Harrison, I. E., & Harrison, F. V. (Eds.). (1999). African-American Pioneers in Anthropology. University of Illinois Press.

A notable collection of intellectual biographies is the first to look at the lives of thirteen early African-American scholars who became anthropologists between 1920 and 1955, highlighting both the achievements as well as the overall problems that were mostly implicit and sometimes overt racism of the day. This book describes not only their careers within and outside of anthropology but also the theories and methods they used and created. Those interested with African-American studies and biography, and otherwise anthropology, would like this compilation.

Harrison, F. V. (2008). Outsider Within: Reworking Anthropology in the Global Age. University of Illinois Press.

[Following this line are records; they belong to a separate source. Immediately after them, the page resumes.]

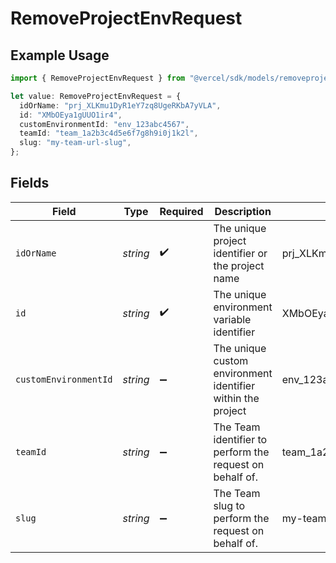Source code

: # RemoveProjectEnvRequest

## Example Usage

```typescript
import { RemoveProjectEnvRequest } from "@vercel/sdk/models/removeprojectenvop.js";

let value: RemoveProjectEnvRequest = {
  idOrName: "prj_XLKmu1DyR1eY7zq8UgeRKbA7yVLA",
  id: "XMbOEya1gUUO1ir4",
  customEnvironmentId: "env_123abc4567",
  teamId: "team_1a2b3c4d5e6f7g8h9i0j1k2l",
  slug: "my-team-url-slug",
};
```

## Fields

| Field                                                       | Type                                                        | Required                                                    | Description                                                 | Example                                                     |
| ----------------------------------------------------------- | ----------------------------------------------------------- | ----------------------------------------------------------- | ----------------------------------------------------------- | ----------------------------------------------------------- |
| `idOrName`                                                  | *string*                                                    | :heavy_check_mark:                                          | The unique project identifier or the project name           | prj_XLKmu1DyR1eY7zq8UgeRKbA7yVLA                            |
| `id`                                                        | *string*                                                    | :heavy_check_mark:                                          | The unique environment variable identifier                  | XMbOEya1gUUO1ir4                                            |
| `customEnvironmentId`                                       | *string*                                                    | :heavy_minus_sign:                                          | The unique custom environment identifier within the project | env_123abc4567                                              |
| `teamId`                                                    | *string*                                                    | :heavy_minus_sign:                                          | The Team identifier to perform the request on behalf of.    | team_1a2b3c4d5e6f7g8h9i0j1k2l                               |
| `slug`                                                      | *string*                                                    | :heavy_minus_sign:                                          | The Team slug to perform the request on behalf of.          | my-team-url-slug                                            |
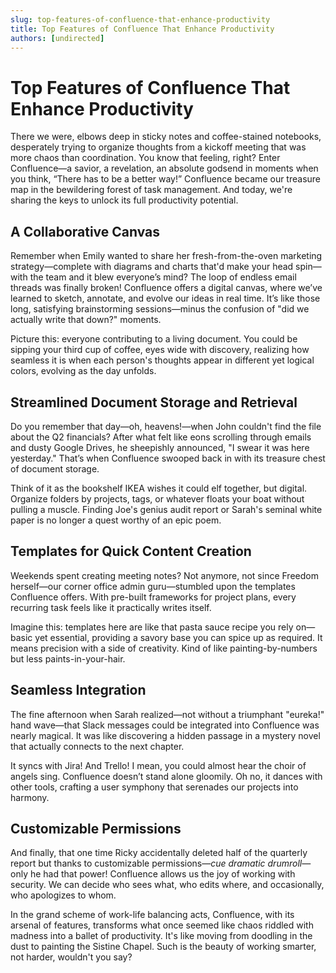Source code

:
 ```yaml
---
slug: top-features-of-confluence-that-enhance-productivity
title: Top Features of Confluence That Enhance Productivity
authors: [undirected]
---
```



# Top Features of Confluence That Enhance Productivity

There we were, elbows deep in sticky notes and coffee-stained notebooks, desperately trying to organize thoughts from a kickoff meeting that was more chaos than coordination. You know that feeling, right? Enter Confluence—a savior, a revelation, an absolute godsend in moments when you think, “There has to be a better way!” Confluence became our treasure map in the bewildering forest of task management. And today, we're sharing the keys to unlock its full productivity potential.

## A Collaborative Canvas

Remember when Emily wanted to share her fresh-from-the-oven marketing strategy—complete with diagrams and charts that'd make your head spin—with the team and it blew everyone’s mind? The loop of endless email threads was finally broken! Confluence offers a digital canvas, where we’ve learned to sketch, annotate, and evolve our ideas in real time. It’s like those long, satisfying brainstorming sessions—minus the confusion of "did we actually write that down?" moments.

Picture this: everyone contributing to a living document. You could be sipping your third cup of coffee, eyes wide with discovery, realizing how seamless it is when each person's thoughts appear in different yet logical colors, evolving as the day unfolds.

## Streamlined Document Storage and Retrieval

Do you remember that day—oh, heavens!—when John couldn't find the file about the Q2 financials? After what felt like eons scrolling through emails and dusty Google Drives, he sheepishly announced, "I swear it was here yesterday." That’s when Confluence swooped back in with its treasure chest of document storage.

Think of it as the bookshelf IKEA wishes it could elf together, but digital. Organize folders by projects, tags, or whatever floats your boat without pulling a muscle. Finding Joe's genius audit report or Sarah's seminal white paper is no longer a quest worthy of an epic poem.

## Templates for Quick Content Creation

Weekends spent creating meeting notes? Not anymore, not since Freedom herself—our corner office admin guru—stumbled upon the templates Confluence offers. With pre-built frameworks for project plans, every recurring task feels like it practically writes itself.

Imagine this: templates here are like that pasta sauce recipe you rely on—basic yet essential, providing a savory base you can spice up as required. It means precision with a side of creativity. Kind of like painting-by-numbers but less paints-in-your-hair.

## Seamless Integration

The fine afternoon when Sarah realized—not without a triumphant "eureka!" hand wave—that Slack messages could be integrated into Confluence was nearly magical. It was like discovering a hidden passage in a mystery novel that actually connects to the next chapter.

It syncs with Jira! And Trello! I mean, you could almost hear the choir of angels sing. Confluence doesn’t stand alone gloomily. Oh no, it dances with other tools, crafting a user symphony that serenades our projects into harmony.

## Customizable Permissions

And finally, that one time Ricky accidentally deleted half of the quarterly report but thanks to customizable permissions—*cue dramatic drumroll*—only he had that power! Confluence allows us the joy of working with security. We can decide who sees what, who edits where, and occasionally, who apologizes to whom.

In the grand scheme of work-life balancing acts, Confluence, with its arsenal of features, transforms what once seemed like chaos riddled with madness into a ballet of productivity. It's like moving from doodling in the dust to painting the Sistine Chapel. Such is the beauty of working smarter, not harder, wouldn't you say?

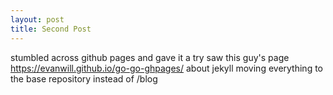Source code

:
```yaml
---
layout: post
title: Second Post
---
```


stumbled across github pages and gave it a try
saw this guy's page https://evanwill.github.io/go-go-ghpages/ about jekyll
moving everything to the base repository instead of /blog

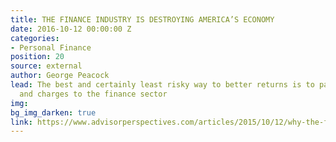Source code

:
 ```yaml
---
title: THE FINANCE INDUSTRY IS DESTROYING AMERICA’S ECONOMY
date: 2016-10-12 00:00:00 Z
categories:
- Personal Finance
position: 20
source: external
author: George Peacock
lead: The best and certainly least risky way to better returns is to pay less in fees
  and charges to the finance sector
img: 
bg_img_darken: true
link: https://www.advisorperspectives.com/articles/2015/10/12/why-the-finance-industry-is-destroying-america-s-economy
---
```


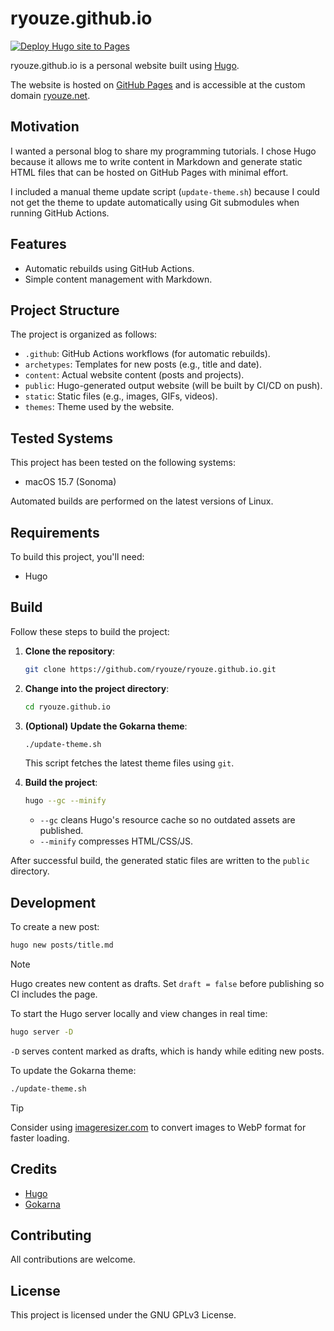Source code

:# ryouze.github.io

[![Deploy Hugo site to Pages](https://github.com/ryouze/ryouze.github.io/actions/workflows/hugo.yml/badge.svg)](https://github.com/ryouze/ryouze.github.io/actions/workflows/hugo.yml)

ryouze.github.io is a personal website built using [Hugo](https://gohugo.io/).

The website is hosted on [GitHub Pages](https://pages.github.com/) and is accessible at the custom domain [ryouze.net](https://ryouze.net/).


## Motivation

I wanted a personal blog to share my programming tutorials. I chose Hugo because it allows me to write content in Markdown and generate static HTML files that can be hosted on GitHub Pages with minimal effort.

I included a manual theme update script (`update-theme.sh`) because I could not get the theme to update automatically using Git submodules when running GitHub Actions.


## Features

- Automatic rebuilds using GitHub Actions.
- Simple content management with Markdown.


## Project Structure

The project is organized as follows:

- `.github`: GitHub Actions workflows (for automatic rebuilds).
- `archetypes`: Templates for new posts (e.g., title and date).
- `content`: Actual website content (posts and projects).
- `public`: Hugo-generated output website (will be built by CI/CD on push).
- `static`: Static files (e.g., images, GIFs, videos).
- `themes`: Theme used by the website.


## Tested Systems

This project has been tested on the following systems:

- macOS 15.7 (Sonoma)

Automated builds are performed on the latest versions of Linux.


## Requirements

To build this project, you'll need:

- Hugo


## Build

Follow these steps to build the project:

1. **Clone the repository**:

    ```sh
    git clone https://github.com/ryouze/ryouze.github.io.git
    ```

2. **Change into the project directory**:

    ```sh
    cd ryouze.github.io
    ```

3. **(Optional) Update the Gokarna theme**:

    ```sh
    ./update-theme.sh
    ```

    This script fetches the latest theme files using `git`.

4. **Build the project**:

    ```sh
    hugo --gc --minify
    ```

    - `--gc` cleans Hugo's resource cache so no outdated assets are published.
    - `--minify` compresses HTML/CSS/JS.

After successful build, the generated static files are written to the `public` directory.


## Development

To create a new post:

```sh
hugo new posts/title.md
```

> [!NOTE]
> Hugo creates new content as drafts. Set `draft = false` before publishing so CI includes the page.

To start the Hugo server locally and view changes in real time:

```sh
hugo server -D
```

`-D` serves content marked as drafts, which is handy while editing new posts.

To update the Gokarna theme:

```sh
./update-theme.sh
```

> [!TIP]
> Consider using [imageresizer.com](https://imageresizer.com/) to convert images to WebP format for faster loading.


## Credits

- [Hugo](https://gohugo.io/)
- [Gokarna](https://github.com/526avijitgupta/gokarna)


## Contributing

All contributions are welcome.


## License

This project is licensed under the GNU GPLv3 License.
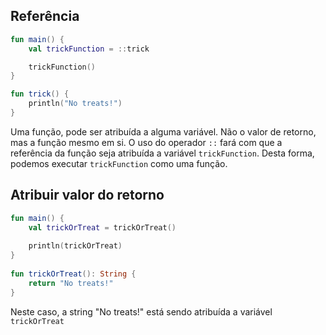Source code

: 
## Referência

```Kotlin
fun main() {
    val trickFunction = ::trick

    trickFunction()
}

fun trick() {
    println("No treats!")
}
```

Uma função, pode ser atribuída a alguma variável. Não o valor de retorno, mas a função mesmo em si. O uso do operador `::` fará com que a referência da função seja atribuída a variável `trickFunction`. Desta forma, podemos executar `trickFunction` como uma função.

## Atribuir valor do retorno

```Kotlin
fun main() {  
    val trickOrTreat = trickOrTreat()  
      
    println(trickOrTreat)  
}  
  
fun trickOrTreat(): String {  
    return "No treats!"  
}
```

Neste caso, a string "No treats!" está sendo atribuída a variável `trickOrTreat`

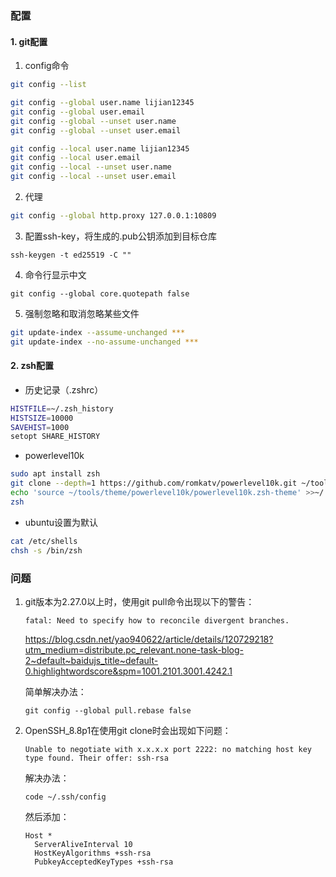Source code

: ### 配置

#### 1. git配置

1. config命令

```bash
git config --list

git config --global user.name lijian12345
git config --global user.email 
git config --global --unset user.name
git config --global --unset user.email

git config --local user.name lijian12345
git config --local user.email 
git config --local --unset user.name
git config --local --unset user.email
```

2. 代理

```bash
git config --global http.proxy 127.0.0.1:10809
```

3. 配置ssh-key，将生成的.pub公钥添加到目标仓库

```
ssh-keygen -t ed25519 -C ""
```

4. 命令行显示中文

```
git config --global core.quotepath false
```

5. 强制忽略和取消忽略某些文件

```bash
git update-index --assume-unchanged ***
git update-index --no-assume-unchanged ***
```
#### 2. zsh配置

- 历史记录（.zshrc）

```bash
HISTFILE=~/.zsh_history
HISTSIZE=10000
SAVEHIST=1000
setopt SHARE_HISTORY
```

- powerlevel10k

```bash
sudo apt install zsh
git clone --depth=1 https://github.com/romkatv/powerlevel10k.git ~/tools/theme/powerlevel10k
echo 'source ~/tools/theme/powerlevel10k/powerlevel10k.zsh-theme' >>~/.zshrc
zsh
```

- ubuntu设置为默认

```bash
cat /etc/shells
chsh -s /bin/zsh
```




### 问题

1. git版本为2.27.0以上时，使用git pull命令出现以下的警告：

   ```
   fatal: Need to specify how to reconcile divergent branches.
   ```

   https://blog.csdn.net/yao940622/article/details/120729218?utm_medium=distribute.pc_relevant.none-task-blog-2~default~baidujs_title~default-0.highlightwordscore&spm=1001.2101.3001.4242.1

   简单解决办法：

   ```
   git config --global pull.rebase false
   ```

2. OpenSSH_8.8p1在使用git clone时会出现如下问题：

   ```
   Unable to negotiate with x.x.x.x port 2222: no matching host key type found. Their offer: ssh-rsa
   ```

   解决办法：

   ```
   code ~/.ssh/config
   ```

   然后添加：

   ```
   Host *
     ServerAliveInterval 10
     HostKeyAlgorithms +ssh-rsa
     PubkeyAcceptedKeyTypes +ssh-rsa
   ```

   
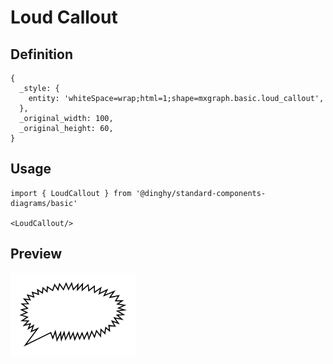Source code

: # Loud Callout

## Definition

```
{
  _style: { 
    entity: 'whiteSpace=wrap;html=1;shape=mxgraph.basic.loud_callout',
  },
  _original_width: 100,
  _original_height: 60,
}
```

## Usage

```
import { LoudCallout } from '@dinghy/standard-components-diagrams/basic'

<LoudCallout/>
```

## Preview

<img src="./loud-callout.png" width="200"/>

Outsider Within presents the way towards carefully reconstructing anthropology in aims to discuss gender and race problems in a timely manner. Faye V. Harrison's nine key improvements to the profession include studying in an ethical and politically precise fashion, encouraging wider variety throughout the profession, rethinking concept, and contributing to such a meaningful international discourse. Harrison examines the constraints as well as possibilities of anthropology first from perspectives of an African American woman, relying on parts prepared over her illustrious twenty-five-year tenure in Caribbean and African American studies. She also sees commonalities between individuals regardless their social, cultural, and ideological differences. Harrison urges anthropologists of various climatic, cultural, and national backgrounds to communicate in overcoming evident gender, ethnic, and national barriers in order to participate in dialogue.

== Reception ==
Harrison and other decolonialist anthropologists have begun to receive criticism. Peter Pels, an anthropologist whose research focuses on colonized peoples, wrote that anthropology should not be decolonized. He also wrote that the efforts of decolonial anthropologists of his and Harrison's generation amounted to the same work as had been done under post-colonial anthropology. He believes that full decolonization of anthropology could lead to future anthropologists repeating the scientific racism of the past. He also criticizes decolonial anthropology for forgetting a central idea of decolonization, that it is impossible to avoid thought shaped by European norms.